A recent fascinating article was published recently called, “What choral singing can teach us about leadership.” The article described a recent unusual leadership workshop led by Harry Davis, who is a professor at the University of Chicago’s Booth School of Business.


“Instead of a lecture or small-group exercises, management professor Harry Davis got everyone on their feet and formed a choir.”


Wow. Not your typical business school class. Even though we're based in Oakland, CA a couple of thousand miles away from Chicago, this definitely caught our interest.


Davis had previously sung as a student of the Dartmouth Glee Club, so he clearly had the perspective and experience of someone who personally enjoyed singing in a high-quality chorus. In the desire to try something innovative as well as to expose the workshop participants (few of whom were singers) to new experiences, Davis was drawing upon the potential lessons that could be drawn from the performing arts:


“As we look at the performing arts, there’s an enormous amount of value that can be taken in terms of experimentation and being open to other worlds that may contain useful raw material that could apply to our own world…. For better or worse, the world has become more specialized,” reflects Davis. “We need specialization, but we need breadth as well.”

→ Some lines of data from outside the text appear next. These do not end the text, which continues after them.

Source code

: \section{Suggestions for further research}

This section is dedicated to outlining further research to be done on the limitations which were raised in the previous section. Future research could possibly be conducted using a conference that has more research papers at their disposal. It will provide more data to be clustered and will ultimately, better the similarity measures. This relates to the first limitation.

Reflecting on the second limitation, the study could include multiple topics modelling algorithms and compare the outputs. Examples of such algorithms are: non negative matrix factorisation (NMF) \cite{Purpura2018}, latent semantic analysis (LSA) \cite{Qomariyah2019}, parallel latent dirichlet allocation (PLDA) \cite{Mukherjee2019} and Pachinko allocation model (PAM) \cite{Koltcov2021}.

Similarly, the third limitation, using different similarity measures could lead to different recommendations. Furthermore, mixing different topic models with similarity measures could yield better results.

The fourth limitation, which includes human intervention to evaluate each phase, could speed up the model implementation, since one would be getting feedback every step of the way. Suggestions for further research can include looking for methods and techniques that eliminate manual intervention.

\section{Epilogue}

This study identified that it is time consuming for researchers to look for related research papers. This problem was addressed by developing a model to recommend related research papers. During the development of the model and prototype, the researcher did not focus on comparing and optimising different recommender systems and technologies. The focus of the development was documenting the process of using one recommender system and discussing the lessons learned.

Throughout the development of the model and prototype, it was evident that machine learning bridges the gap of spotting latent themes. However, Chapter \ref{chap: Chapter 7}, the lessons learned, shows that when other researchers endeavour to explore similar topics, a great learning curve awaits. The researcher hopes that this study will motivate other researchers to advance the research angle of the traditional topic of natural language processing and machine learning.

Choirs and choruses provided many potential lessons for leaders: e.g., Vulnerability, trust, teamwork, failure, and, perhaps most importantly, the need to listen to each other.

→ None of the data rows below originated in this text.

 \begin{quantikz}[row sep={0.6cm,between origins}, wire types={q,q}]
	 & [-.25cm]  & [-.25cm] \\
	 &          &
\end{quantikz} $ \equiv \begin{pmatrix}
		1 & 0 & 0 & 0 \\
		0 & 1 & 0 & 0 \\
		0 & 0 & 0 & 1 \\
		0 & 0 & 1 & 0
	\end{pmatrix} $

“We teach music to be better people and how to listen to each other,” explains Mollie Stone, a choirmaster and lecturer at the University of Chicago’s music department, who helped Davis develop the workshop.


The fundamental goal and artistic beauty of a choir is that it is not a solo voice or even a collection of voices. Rather, through difficult to achieve intonation, harmony, tone, color, and blend (among many musical challenges), a good chorus is more than the sum of its individual singers. This is true for both experienced, trained, auditioned, professional choirs of the highest caliber as well as for non-auditioned, community, amateur choruses of all sorts.